Alors que mince, l'amour c'est beau, et ça coûte rien, une rustine. Si, ça coûte de démonter la roue, d'analyser la situation, de trouver où est le problème, et de le réparer. Pour que tout redémarre comme avant, comme quand ça roulait bien. Ok, l'amour ça fait mal, c'est teinté d'incertitude, d'expectative, de bonheur intense mais aussi de mal-être par moments. Et dans le fond, ça vaut le coup d'être vécu.

Ok, tu as déjà souffert, tu es déjà tombé sur une connasse qui t'a brisé le cœur, tu es tombée sur un connard qui t'a menti, trahi(e), trompé(e), bafoué(e), jeté(e) comme un vulgaire mouchoir. Ok, beaucoup d'entre nous ont souffert et ne retiendront que le négatif. Mais, comme dans toute relation, le négatif est forcément accompagné de positif : si tu ne le ressens pas de suite, tu le ressentiras plus tard. Tout n'est pas à jeter parce que d'un coup ça s'est arrêté.  L'amour, c'est fort, l'amour ça tient au corps comme une vapeur d'essence, ça te retourne le bide, ça te retourne le cerveau, ça te retourne le… le … bon, le slip hein, aussi, faut pas se le cacher.

Mais l'amour, ça te fait te sentir vivant. Plus que jamais.

Alors pas besoin d'attendre la Saint-Valentin pour amener ta copine ou ton copain dans un beau restaurant – en plus, ça sera moins cher donc si t'es une pince, t'es doublement gagnant(e) –, de lui dire que tu l'aimes, de te faire beau pour elle (lui) ou belle pour lui (elle), de lui acheter des fleurs, de la (le) regarder dans le blanc des yeux tout en lui caressant les cheveux et de lui dire qu'elle (il) est belle (beau), de l'embrasser, de lui sourire, de se plonger dans son sourire.

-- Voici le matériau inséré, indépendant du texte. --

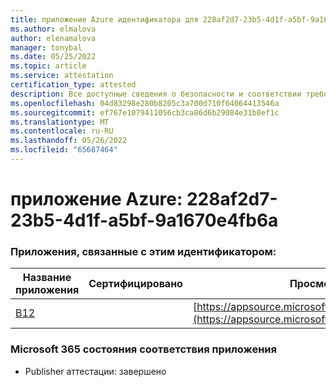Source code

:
 ```yaml
---
title: приложение Azure идентификатора для 228af2d7-23b5-4d1f-a5bf-9a1670e4fb6a
ms.author: elmalova
author: elenamalova
manager: tonybal
ms.date: 05/25/2022
ms.topic: article
ms.service: attestation
certification_type: attested
description: Все доступные сведения о безопасности и соответствии требованиям для 228af2d7-23b5-4d1f-a5bf-9a1670e4fb6a.
ms.openlocfilehash: 04d83298e280b8205c3a700d710f64064413546a
ms.sourcegitcommit: ef767e1079411056cb3ca86d6b29084e31b0ef1c
ms.translationtype: MT
ms.contentlocale: ru-RU
ms.lasthandoff: 05/26/2022
ms.locfileid: "65687464"
---
```

# <a name="azure-app-id-228af2d7-23b5-4d1f-a5bf-9a1670e4fb6a"></a>приложение Azure: 228af2d7-23b5-4d1f-a5bf-9a1670e4fb6a


### <a name="apps-associated-with-this-id"></a>Приложения, связанные с этим идентификатором:
| **Название приложения** | **Сертифицировано** | **Просмотр в AppSource** |
|--------------|---------------|-----------------------|
| [B12](../forward/WA200004073.md) |  | [https://appsource.microsoft.com/product/office/WA200004073](https://appsource.microsoft.com/product/office/WA200004073) |

### <a name="microsoft-365-app-compliance-status"></a>Microsoft 365 состояния соответствия приложения
- Publisher аттестации: завершено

Pas besoin d'attendre la Saint-Valentin pour dire à ton homme qu'il est beau, qu'il est drôle, qu'il n'y a que lui qui te fait rire comme ça, que dans ses yeux tu as l'impression d'être une personne aimée, qu'à son contact tu t'épanouis, que dans ses bras tu ne penses à rien, qu'à travers ses baisers tu comprends ce que c'est que le bonheur. Merde, pas besoin d'attendre la Saint-Valentin pour s'aimer.